** Data to examine follows **
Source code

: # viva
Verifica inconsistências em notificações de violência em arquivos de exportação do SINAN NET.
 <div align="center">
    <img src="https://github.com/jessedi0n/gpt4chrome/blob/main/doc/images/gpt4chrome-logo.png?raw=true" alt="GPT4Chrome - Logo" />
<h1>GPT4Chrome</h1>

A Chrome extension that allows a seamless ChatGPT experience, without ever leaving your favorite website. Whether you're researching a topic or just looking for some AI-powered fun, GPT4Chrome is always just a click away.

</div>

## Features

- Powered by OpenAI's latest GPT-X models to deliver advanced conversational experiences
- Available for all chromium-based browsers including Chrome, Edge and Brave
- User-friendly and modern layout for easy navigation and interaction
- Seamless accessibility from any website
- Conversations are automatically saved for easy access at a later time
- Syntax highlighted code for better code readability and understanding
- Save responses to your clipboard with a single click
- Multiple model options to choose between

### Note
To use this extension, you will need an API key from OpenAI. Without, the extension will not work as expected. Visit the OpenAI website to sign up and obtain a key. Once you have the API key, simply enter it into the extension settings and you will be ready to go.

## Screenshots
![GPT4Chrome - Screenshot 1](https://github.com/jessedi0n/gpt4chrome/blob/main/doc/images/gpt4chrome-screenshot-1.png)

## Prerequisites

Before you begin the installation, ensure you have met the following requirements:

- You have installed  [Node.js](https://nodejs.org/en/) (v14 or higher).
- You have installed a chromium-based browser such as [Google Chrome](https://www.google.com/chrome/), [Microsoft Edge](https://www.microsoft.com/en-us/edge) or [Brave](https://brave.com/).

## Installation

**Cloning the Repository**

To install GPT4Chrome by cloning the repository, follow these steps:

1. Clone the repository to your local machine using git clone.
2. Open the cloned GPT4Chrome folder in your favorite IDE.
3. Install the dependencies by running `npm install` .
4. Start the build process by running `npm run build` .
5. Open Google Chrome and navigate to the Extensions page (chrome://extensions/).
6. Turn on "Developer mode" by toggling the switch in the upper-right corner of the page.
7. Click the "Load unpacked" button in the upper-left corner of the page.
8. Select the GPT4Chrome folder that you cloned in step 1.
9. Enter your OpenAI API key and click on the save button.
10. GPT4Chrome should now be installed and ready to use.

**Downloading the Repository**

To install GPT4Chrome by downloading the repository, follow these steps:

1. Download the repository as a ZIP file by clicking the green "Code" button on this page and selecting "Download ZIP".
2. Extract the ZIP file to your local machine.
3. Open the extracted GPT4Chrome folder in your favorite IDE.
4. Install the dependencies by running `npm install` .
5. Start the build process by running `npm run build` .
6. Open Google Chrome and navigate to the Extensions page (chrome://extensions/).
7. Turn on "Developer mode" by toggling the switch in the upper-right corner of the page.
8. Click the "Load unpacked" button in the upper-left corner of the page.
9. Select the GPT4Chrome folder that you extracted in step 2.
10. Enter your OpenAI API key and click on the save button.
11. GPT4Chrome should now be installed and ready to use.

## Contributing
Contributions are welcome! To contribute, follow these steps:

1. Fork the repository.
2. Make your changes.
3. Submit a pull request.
** End of Data to examine **
* _What you will do_
Transcribe the material exactly, stopping after the "<h1>GPT4Chrome</h1>" line.

* _Solved problem_
Source code

: # viva
Verifica inconsistências em notificações de violência em arquivos de exportação do SINAN NET.
 <div align="center">
    <img src="https://github.com/jessedi0n/gpt4chrome/blob/main/doc/images/gpt4chrome-logo.png?raw=true" alt="GPT4Chrome - Logo" />
<h1>GPT4Chrome</h1>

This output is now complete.